Aboujaoude Ramzi, Maloof Paul, Alvarez Manuel, Al Khan Abdulla
Department of Obstetrics, Gynecology and Women's Health, Hackensack University Medical Center, Hackensack, New Jersey, USA.
J Reprod Med. 2007 May;52(5):428-30.
Cervical incompetence can lead to the inability to sustain an intrauterine pregnancy and may account for a substantial portion of second-trimester losses. Placement of a transvaginal cerclage has been shown to decrease morbidity in a substantial number of such cases. In patients lacking sufficient cervical tissue, a cerclage may be placed by a transabdominal approach. This procedure carries risks of significant morbidity to the maternal-fetal unit if done by laparotomy.

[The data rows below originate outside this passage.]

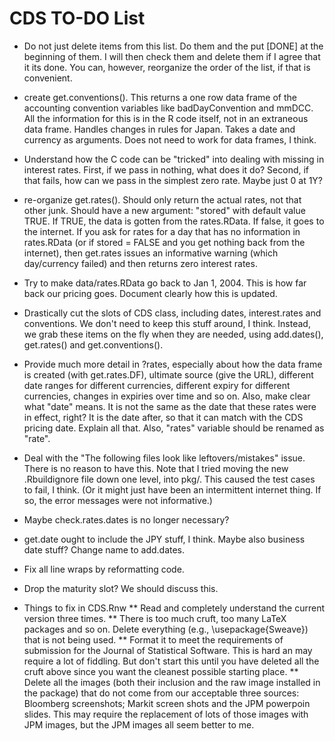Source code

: CDS TO-DO List
========================================================
* Do not just delete items from this list. Do them and the put [DONE] at the beginning of them. I will then check them and delete them if I agree that it its done. You can, however, reorganize the order of the list, if that is convenient.

* create get.conventions(). This returns a one row data frame of the accounting convention variables like badDayConvention and mmDCC. All the information for this is in the R code itself, not in an extraneous data frame. Handles changes in rules for Japan. Takes a date and currency as arguments. Does not need to work for data frames, I think.

* Understand how the C code can be "tricked" into dealing with missing in interest rates. First, if we pass in nothing, what does it do? Second, if that fails, how can we pass in the simplest zero rate. Maybe just 0 at 1Y? 

* re-organize get.rates(). Should only return the actual rates, not that other junk. Should have a new argument: "stored" with default value TRUE. If TRUE, the data is gotten from the rates.RData. If false, it goes to the internet. If you ask for rates for a day that has no information in rates.RData (or if stored = FALSE and you get nothing back from the internet), then get.rates issues an informative warning (which day/currency failed) and then returns zero interest rates.

* Try to make data/rates.RData go back to Jan 1, 2004. This is how far back our pricing goes. Document clearly how this is updated.

* Drastically cut the slots of CDS class, including dates, interest.rates and conventions. We don't need to keep this stuff around, I think. Instead, we grab these items on the fly when they are needed, using add.dates(), get.rates() and get.conventions().

* Provide much more detail in ?rates, especially about how the data  frame is created (with get.rates.DF), ultimate source (give the URL), different date ranges for different currencies, different expiry for different currencies, changes in expiries over time and so on. Also, make clear what "date" means. It is not the same as the date that these rates were in effect, right? It is the date after, so that it can match with the CDS pricing date. Explain all that. Also, "rates" variable should be renamed as "rate".

* Deal with the "The following files look like leftovers/mistakes" issue. There is no reason to have this. Note that I tried moving the new .Rbuildignore file down one level, into pkg/. This caused the test cases to fail, I think. (Or it might just have been an intermittent internet thing. If so, the error messages were not informative.)

* Maybe check.rates.dates is no longer necessary?

* get.date ought to include the JPY stuff, I think. Maybe also business date stuff? Change name to add.dates.

* Fix all line wraps by reformatting code.

* Drop the maturity slot? We should discuss this.

* Things to fix in CDS.Rnw
** Read and completely understand the current version three times.
** There is too much cruft, too many LaTeX packages and so on. Delete everything (e.g., \usepackage{Sweave}) that is not being used.
** Format it to meet the requirements of submission for the Journal of Statistical Software. This is hard an may require a lot of fiddling. But don't start this until you have deleted all the cruft above since you want the cleanest possible starting place.
** Delete all the images (both their inclusion and the raw image installed in the package) that do not come from our acceptable three sources: Bloomberg screenshots; Markit screen shots and the JPM powerpoin slides. This may require the replacement of lots of those images with JPM images, but the JPM images all seem better to me.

A 22-year-old gravida at 13 weeks' gestation with a past history significant for cervical incompetence and absence of cervical tissue underwent placement of an abdominal cerclage. We utilized laparoscopic operative techniques and employed hydrodissection to decrease manipulation and bleeding around the gravid uterus.
A laparoscopic approach to cerclage in patients diagnosed with cervical incompetence can be performed with minimal risks to the gravid uterus.
宫颈机能不全可导致无法维持宫内妊娠,可能是孕中期流产的重要原因。经阴道宫颈环扎术已被证明可在大量此类病例中降低发病率。对于宫颈组织不足的患者,可通过经腹途径进行宫颈环扎术。如果通过剖腹手术进行此操作,对母胎单位有显著发病风险。
一名22岁孕13周的孕妇,既往有宫颈机能不全且无宫颈组织的病史,接受了经腹宫颈环扎术。我们采用了腹腔镜手术技术并进行水分离术,以减少对妊娠子宫周围的操作和出血。
对于诊断为宫颈机能不全的患者,采用腹腔镜途径进行宫颈环扎术对妊娠子宫的风险最小。